African Flow Kindergarten, Located in Soa, near Cameroon’s capital Yaoundé, reimagines childhood learning through the lens of ancestral African design principles. Designed by architects Vicente Guallart and Daniel Ibáñez, the school's revolutionary concept organizes learning spaces around four symbolic ecosystems: mountain, savanna, village, and forest. Each zone serves distinct educational purposes, the mountain features a contemplative grotto for introspection, the savanna offers stepped seating for communal storytelling reminiscent of traditional campfire gatherings, the village includes a light-filled chapel for reflection, and the forest connects indoor and outdoor experiences through a climbable wooden tree structure.
The school is built around a central courtyard with connecting corridors, the design allows children to flow seamlessly between environments throughout their day, developing skills through varied contexts and multi-layered social interactions. This spatial choreography transforms daily routines into journeys of discovery, where architecture itself becomes part of the learning experience.

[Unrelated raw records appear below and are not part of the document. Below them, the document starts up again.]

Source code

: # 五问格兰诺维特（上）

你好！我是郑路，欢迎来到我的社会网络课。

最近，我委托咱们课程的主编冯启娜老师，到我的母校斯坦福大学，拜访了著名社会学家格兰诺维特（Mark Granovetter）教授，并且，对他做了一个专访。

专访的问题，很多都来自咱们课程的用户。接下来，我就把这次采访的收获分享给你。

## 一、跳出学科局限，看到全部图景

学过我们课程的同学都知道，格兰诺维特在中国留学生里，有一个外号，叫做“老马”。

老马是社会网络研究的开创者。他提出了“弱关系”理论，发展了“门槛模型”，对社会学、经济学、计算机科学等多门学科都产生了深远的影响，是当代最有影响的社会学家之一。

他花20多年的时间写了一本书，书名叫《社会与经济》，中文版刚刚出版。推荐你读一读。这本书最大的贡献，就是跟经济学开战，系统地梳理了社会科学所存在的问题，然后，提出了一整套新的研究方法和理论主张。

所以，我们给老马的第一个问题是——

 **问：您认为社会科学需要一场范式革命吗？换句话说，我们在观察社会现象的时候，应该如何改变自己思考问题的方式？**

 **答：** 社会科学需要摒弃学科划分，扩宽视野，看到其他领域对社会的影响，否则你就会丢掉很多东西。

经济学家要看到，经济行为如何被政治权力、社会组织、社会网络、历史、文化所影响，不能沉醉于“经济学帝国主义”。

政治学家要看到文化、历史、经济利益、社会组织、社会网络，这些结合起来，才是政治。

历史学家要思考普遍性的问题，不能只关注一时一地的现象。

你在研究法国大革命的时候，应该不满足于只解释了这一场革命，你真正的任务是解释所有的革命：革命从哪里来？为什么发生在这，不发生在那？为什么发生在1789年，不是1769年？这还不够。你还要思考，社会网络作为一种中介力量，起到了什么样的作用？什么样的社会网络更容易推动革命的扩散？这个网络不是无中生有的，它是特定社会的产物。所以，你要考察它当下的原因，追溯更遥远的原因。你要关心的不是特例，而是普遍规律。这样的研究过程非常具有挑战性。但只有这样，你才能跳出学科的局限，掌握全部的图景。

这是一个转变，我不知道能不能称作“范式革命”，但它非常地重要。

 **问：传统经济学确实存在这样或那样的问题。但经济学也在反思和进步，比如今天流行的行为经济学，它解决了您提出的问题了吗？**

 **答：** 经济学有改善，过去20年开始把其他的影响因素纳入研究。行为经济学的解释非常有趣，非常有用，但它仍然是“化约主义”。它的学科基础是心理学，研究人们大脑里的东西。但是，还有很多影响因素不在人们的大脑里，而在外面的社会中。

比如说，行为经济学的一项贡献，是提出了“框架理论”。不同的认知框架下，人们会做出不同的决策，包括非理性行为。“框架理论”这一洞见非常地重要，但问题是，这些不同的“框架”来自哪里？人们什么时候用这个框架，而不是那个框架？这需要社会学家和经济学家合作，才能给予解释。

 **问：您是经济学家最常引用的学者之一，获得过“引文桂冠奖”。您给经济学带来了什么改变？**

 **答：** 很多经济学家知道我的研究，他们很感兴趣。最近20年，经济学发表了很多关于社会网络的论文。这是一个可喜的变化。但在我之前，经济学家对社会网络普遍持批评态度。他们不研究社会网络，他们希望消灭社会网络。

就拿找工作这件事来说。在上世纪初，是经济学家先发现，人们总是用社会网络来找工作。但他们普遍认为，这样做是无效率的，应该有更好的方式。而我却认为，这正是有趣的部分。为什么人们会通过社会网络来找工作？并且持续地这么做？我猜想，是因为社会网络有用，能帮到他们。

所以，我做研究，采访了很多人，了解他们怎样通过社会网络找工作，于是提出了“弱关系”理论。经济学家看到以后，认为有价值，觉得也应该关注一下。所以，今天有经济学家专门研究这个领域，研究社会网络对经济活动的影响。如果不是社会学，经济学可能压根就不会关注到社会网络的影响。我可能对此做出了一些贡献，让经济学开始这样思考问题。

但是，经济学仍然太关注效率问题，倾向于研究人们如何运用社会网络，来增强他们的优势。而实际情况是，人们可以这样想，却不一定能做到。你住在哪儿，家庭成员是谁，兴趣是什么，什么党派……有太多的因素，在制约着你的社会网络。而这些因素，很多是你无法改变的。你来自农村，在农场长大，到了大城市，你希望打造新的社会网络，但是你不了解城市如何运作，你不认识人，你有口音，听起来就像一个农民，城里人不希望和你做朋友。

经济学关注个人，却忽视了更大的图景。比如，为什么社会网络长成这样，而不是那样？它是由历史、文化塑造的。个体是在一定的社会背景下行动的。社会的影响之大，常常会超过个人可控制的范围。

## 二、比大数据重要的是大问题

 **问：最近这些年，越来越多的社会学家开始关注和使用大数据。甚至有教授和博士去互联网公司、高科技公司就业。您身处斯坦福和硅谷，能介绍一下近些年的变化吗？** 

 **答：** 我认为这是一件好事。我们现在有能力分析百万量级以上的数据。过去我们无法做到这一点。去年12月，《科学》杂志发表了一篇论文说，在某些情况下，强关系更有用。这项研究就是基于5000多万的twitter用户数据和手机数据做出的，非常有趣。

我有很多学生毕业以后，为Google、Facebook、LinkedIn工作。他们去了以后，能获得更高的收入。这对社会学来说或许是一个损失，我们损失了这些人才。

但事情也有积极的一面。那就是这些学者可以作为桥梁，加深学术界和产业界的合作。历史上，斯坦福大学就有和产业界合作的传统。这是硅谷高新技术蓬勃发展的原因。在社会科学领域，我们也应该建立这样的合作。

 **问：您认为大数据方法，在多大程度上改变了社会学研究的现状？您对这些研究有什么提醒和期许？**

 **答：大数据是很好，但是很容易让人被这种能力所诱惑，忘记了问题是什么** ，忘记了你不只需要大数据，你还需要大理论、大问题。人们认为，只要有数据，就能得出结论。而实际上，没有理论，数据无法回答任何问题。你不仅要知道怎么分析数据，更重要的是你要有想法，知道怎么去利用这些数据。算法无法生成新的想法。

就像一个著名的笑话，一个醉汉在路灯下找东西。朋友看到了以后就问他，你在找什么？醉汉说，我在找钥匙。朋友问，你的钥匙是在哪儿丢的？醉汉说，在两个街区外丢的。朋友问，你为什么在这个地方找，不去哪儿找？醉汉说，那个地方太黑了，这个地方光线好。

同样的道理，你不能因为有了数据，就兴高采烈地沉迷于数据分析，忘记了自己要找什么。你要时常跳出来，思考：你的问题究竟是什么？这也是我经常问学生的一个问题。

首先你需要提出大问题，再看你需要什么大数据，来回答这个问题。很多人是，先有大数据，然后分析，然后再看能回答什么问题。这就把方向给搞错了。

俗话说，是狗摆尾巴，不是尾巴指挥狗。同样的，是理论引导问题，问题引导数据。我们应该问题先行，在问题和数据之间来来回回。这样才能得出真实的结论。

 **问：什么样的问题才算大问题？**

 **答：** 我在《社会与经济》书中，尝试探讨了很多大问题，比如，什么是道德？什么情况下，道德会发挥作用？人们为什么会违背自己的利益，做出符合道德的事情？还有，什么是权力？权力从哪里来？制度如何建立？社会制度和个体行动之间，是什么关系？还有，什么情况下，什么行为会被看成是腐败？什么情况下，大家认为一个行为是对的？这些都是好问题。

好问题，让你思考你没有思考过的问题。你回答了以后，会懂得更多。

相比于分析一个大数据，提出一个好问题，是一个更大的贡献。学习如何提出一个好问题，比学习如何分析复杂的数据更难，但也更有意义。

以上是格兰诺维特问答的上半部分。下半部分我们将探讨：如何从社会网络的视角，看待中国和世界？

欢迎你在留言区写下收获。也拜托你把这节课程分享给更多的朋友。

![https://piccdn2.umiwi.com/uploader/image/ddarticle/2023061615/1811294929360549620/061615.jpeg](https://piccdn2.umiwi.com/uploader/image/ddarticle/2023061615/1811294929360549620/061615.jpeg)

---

The construction process exemplifies collaborative innovation. Working with local artisans and materials, the team employed termite-resistant wood and unfired rammed earth bricks that filter daylight while maintaining visual dialogue with Cameroon's reddish landscape. Many local workers learned woodworking skills on-site, creating a mutual learning process that builds community capacity for future projects. The project is described by Urbanitree as ‘From Africa for Africa’.
The design includes practical elements reimagined such as a wooden water tower structure topped with solar panels, ensuring reliable electricity and water supply in a region prone to outages.
Initiated by the Missionary Daughters of the Holy Family of Nazareth, African Flow represents the first phase of an expanding educational complex that will eventually serve students from kindergarten through secondary school.